In the second document, the king confirmed the privileges of his predecessors Eparchy and slowed payment of municipal taxes and fees to the county. In disputes about Orthodox benefices, the Bishop fought with Radziwills and the descendants of King Ivan Horodecki advocated on his side. In 1588 the Báthory's successor, King Sigismund III Vasa, at the request of Bishop Leontius, named Athanasius Terlecki superior of the Leszczynski monastery and gave him the right of succession following Leontius' death. Later that year, however, Terlecki received the privilege of appointing him the Archbishop of Polotsk. The Leszczynski Monastery became directly subordinate to the bishop of Pinsk-Turowski.

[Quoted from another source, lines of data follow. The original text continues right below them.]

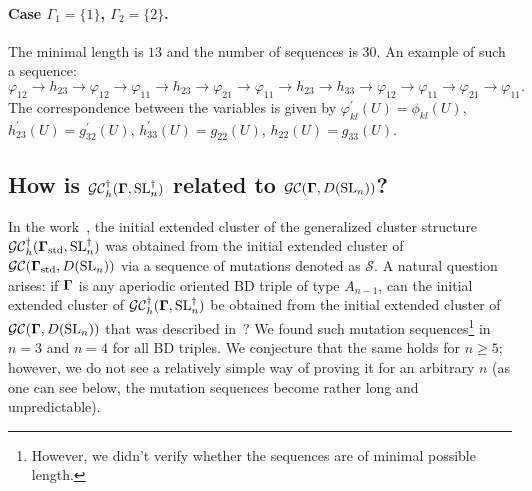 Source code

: \paragraph{Case $\Gamma_1 = \{1\}$, $\Gamma_2 = \{2\}$.} The minimal length is $13$ and the number of sequences is $30$. An example of such a sequence:
\begin{equation}
\varphi_{12} \rightarrow h_{23} \rightarrow \varphi_{12} \rightarrow \varphi_{11} \rightarrow h_{23} \rightarrow \varphi_{21} \rightarrow \varphi_{11} \rightarrow h_{23} \rightarrow h_{33} \rightarrow \varphi_{12} \rightarrow \varphi_{11} \rightarrow \varphi_{21} \rightarrow \varphi_{11}.
\end{equation}
The correspondence between the variables is given by $\varphi_{kl}^{\prime}(U) = \phi_{kl}(U)$, $h_{23}^{\prime}(U) = g_{32}^{\prime}(U)$, $h_{33}^{\prime}(U) = g_{22}(U)$, $h_{22}(U) = g_{33}(U)$.

\subsection{How is $\mathcal{GC}_h^\dagger(\mathbf{\Gamma},\operatorname{SL}_n^\dagger)$ related to $\mathcal{GC}(\mathbf{\Gamma},D(\operatorname{SL}_n))$?}
In the work~\cite{double}, the initial extended cluster of the generalized cluster structure $\mathcal{GC}_h^{\dagger}(\mathbf{\Gamma}_{\text{std}},\operatorname{SL}_n^{\dagger})$ was obtained from the initial extended cluster of $\mathcal{GC}(\mathbf{\Gamma}_{\text{std}},D(\operatorname{SL}_n))$ via a sequence of mutations denoted as $\mathcal{S}$. A natural question arises: if $\mathbf{\Gamma}$ is any aperiodic oriented BD triple of type $A_{n-1}$, can the initial extended cluster of $\mathcal{GC}_h^{\dagger}(\mathbf{\Gamma},\operatorname{SL}_n^{\dagger})$ be obtained from the initial extended cluster of $\mathcal{GC}(\mathbf{\Gamma},D(\operatorname{SL}_n))$ that was described in~\cite{multdouble}? We found such mutation sequences\footnote{However, we didn't verify whether the sequences are of minimal possible length.} in $n=3$ and $n=4$ for all BD triples. We conjecture that the same holds for $n \geq 5$; however, we do not see a relatively simple way of proving it for an arbitrary $n$ (as one can see below, the mutation sequences become rather long and unpredictable).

==Conflicts with townspeople==
Leontius did not enjoy the respect of the faithful, as he led a lavish lifestyle and neglected his eparchy, caring mostly about family interests. Repeatedly he fell into conflict with the townspeople. His work also assessed the patriarch of Constantinople Jeremias II, who in 1589, during his stay in the Grand Duchy of Lithuania, learned about the Bishop's tolerance of low morals among the clergy, including illegal re-canonical ordination of priests. Jeremiah forbade the clergy exercise of worship and the bishop threatened to deprive Pełczycki of his office absent reform.

==Orthodox Bishops Councils==
In 1590 in Belz Leontius took part in the two councils of Orthodox bishops of the Republic to discuss the issue of a possible unification of the Orthodox and Catholic Churches. In June of this year, together with the bishops of Chelm, Dionysius (Zbyruyskyy), of Lutsk, Cyril Terlecki and Lviv, Hedeon Balaban he intended to convert to Catholicism while maintaining the Byzantine Rite. Information about this decision was not communicated to the faithful for fear of their reaction, and another council in Brest in 1591 was silent on issues of church union. On 2 December 1594 Leontius Pełczycki took part in a meeting with the Bishop of Lutsk Bernard Maciejowski, during which they discussed the proposed union, signing a collegiate letter of rejection of the union and the recognition of papal authority. On 12 June 1595 he signed the agreement on accession to the Union with the Roman church.

Leontius was killed in an accident in August 1595, when he fell out of his carriage. On 8 October 1595, a decree was promulgated concerning the Russian union with the Roman Church at the Cathedral of Brest. He was buried in the Monastery of Leszno in Pinsk.